Our native Bee Balm (Monarda fistulosa) is springing up everywhere at Draper Twin Lakes, just as it is at Bear Creek Nature Park. Such an appropriate name for what I like to call “a bad hair day” wildflower beloved by bees.
Maryann Whitman, a local wildflower expert, informs me that this native plant, Tall Bellflower (Campanulastrum americanum) is not common in this part of Michigan. Ben tells me that it was probably part of a native plant seed mix used along the trail by the Parks Commission when they built the path. It seems to have settled in quite nicely here!
Down by the fishing dock, right in the water, are two other purple plants . This one is a native, Swamp Loosestrife (Decodon verticillatus). The flowers grow right along the stem and though it’s hard to see here, even the veins of the leaves are a light pink.
Unfortunately, right across the way, on the other side of the fishing dock, is a fierce, Eurasian invasive plant from the same family. If Purple Loosestrife (Lythrum salicaria) takes hold, it will crowd out our native plants. Fortunately, a beetle that only eats Purple Loosestrife was introduced to Michigan in 1994 and has done a great job reducing the abundance of Purple Loosestrife. Now, instead of wetlands full of these invasive plants, Purple Loosestrife populations are mostly kept in check. With the potential to produce 2.5 million seeds per plant each year (!), we still remove any Purple Loosestrife we find, but we don’t have to worry about it as much as we used to.
Also on the deck, is a color-coordinated damselfly, the Violet Dancer (Argia fumipennis violacea). Really! A damselfly that matches the flowers nearby! I’ve seen these lavender and blue damselflies before at an inland lake. They must prefer water deeper than the ponds at Bear Creek.
Down in the water at the end of the deck – what else? Blue Gills, looking very blue and lavender under the water.

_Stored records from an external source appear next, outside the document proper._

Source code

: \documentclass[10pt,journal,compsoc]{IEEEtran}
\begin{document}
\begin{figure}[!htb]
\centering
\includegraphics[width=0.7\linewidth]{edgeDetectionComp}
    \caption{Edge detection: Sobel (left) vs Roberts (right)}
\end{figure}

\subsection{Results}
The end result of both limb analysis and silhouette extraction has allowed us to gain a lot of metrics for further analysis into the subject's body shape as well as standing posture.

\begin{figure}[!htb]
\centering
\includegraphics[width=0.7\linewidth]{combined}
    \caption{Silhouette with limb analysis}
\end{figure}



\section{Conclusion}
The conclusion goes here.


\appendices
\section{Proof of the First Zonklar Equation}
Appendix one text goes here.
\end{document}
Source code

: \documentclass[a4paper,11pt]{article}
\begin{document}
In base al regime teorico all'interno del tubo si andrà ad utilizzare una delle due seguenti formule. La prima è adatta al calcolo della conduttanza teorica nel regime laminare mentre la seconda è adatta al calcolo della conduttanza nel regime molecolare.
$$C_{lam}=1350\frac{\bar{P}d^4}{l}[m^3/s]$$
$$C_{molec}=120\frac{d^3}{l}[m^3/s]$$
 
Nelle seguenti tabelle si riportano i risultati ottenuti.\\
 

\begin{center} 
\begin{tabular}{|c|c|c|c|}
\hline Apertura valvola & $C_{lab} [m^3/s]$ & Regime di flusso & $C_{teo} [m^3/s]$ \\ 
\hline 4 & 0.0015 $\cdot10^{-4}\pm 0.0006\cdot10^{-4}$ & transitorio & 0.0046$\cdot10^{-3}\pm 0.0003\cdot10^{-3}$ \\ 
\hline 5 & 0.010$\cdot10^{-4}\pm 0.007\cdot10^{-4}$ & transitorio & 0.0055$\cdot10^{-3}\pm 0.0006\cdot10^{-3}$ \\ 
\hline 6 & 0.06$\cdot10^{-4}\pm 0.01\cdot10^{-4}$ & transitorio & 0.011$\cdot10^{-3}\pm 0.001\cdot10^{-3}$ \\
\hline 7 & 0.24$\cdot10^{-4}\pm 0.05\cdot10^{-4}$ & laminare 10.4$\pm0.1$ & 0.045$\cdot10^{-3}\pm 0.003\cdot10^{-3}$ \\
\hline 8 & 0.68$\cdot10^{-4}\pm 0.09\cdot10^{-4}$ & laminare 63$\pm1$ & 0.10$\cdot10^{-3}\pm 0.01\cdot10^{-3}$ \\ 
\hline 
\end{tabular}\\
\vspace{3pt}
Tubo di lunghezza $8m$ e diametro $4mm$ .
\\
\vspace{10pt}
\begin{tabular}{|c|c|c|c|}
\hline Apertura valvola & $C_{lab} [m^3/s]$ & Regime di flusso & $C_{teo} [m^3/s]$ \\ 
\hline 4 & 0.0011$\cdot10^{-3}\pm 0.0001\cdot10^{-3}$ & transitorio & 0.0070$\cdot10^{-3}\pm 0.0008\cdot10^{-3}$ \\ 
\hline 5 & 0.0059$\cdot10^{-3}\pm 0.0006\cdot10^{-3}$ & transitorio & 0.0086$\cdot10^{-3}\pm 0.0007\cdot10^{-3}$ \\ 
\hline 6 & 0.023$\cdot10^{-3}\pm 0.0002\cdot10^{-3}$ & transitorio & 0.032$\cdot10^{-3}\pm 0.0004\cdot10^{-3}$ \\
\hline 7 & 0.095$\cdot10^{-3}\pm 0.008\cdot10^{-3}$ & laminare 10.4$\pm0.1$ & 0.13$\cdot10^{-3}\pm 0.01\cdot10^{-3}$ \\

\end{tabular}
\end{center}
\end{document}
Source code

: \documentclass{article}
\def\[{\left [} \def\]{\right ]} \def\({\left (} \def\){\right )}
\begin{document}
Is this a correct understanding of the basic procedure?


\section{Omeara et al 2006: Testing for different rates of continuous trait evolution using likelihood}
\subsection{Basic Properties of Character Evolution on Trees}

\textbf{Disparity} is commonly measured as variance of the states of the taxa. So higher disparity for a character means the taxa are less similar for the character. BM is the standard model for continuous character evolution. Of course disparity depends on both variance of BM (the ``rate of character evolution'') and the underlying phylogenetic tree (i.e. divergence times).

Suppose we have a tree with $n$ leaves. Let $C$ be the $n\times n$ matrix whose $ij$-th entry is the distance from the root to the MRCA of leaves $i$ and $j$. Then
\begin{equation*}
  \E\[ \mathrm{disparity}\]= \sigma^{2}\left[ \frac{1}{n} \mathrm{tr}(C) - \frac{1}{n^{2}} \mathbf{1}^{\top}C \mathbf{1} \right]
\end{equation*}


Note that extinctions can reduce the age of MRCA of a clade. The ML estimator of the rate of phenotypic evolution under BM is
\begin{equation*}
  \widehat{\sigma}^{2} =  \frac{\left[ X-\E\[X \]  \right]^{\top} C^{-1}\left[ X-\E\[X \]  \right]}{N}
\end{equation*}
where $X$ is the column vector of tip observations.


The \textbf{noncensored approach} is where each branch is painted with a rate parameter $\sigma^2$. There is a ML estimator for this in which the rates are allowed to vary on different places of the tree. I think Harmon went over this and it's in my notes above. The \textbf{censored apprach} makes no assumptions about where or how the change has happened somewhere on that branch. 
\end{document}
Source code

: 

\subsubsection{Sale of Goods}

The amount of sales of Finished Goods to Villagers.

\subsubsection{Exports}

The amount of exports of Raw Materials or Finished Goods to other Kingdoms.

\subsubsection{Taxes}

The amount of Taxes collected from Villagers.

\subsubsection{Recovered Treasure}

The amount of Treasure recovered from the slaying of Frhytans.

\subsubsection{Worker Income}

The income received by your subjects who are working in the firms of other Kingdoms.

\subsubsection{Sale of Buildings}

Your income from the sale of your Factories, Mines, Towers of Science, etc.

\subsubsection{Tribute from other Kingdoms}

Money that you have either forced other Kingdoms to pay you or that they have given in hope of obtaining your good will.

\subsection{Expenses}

If you learned the complementary color wheel in art class, you may remember that the complementary color to purple is yellow. So nature obliged at Draper Twin Lakes. Near the dock, an Evening Primrose (Oenothera biennis) stood at attention, its yellow flag flying.
Off in the plants near the fishing deck, a a golden dragonfly, The White-Faced Meadowhawk (Sympetrum obtrusum) balanced delicately on a dried flower stem.
And below, crowds of orange and yellow Jewel Weed (Impatiens capensis) gave the final golden moment to a lovely walk.
From start to finish, going out and coming back, this short, easy walk to the fishing dock at Draper Twin Lakes Park is well worth your time – especially if your favorite color is purple!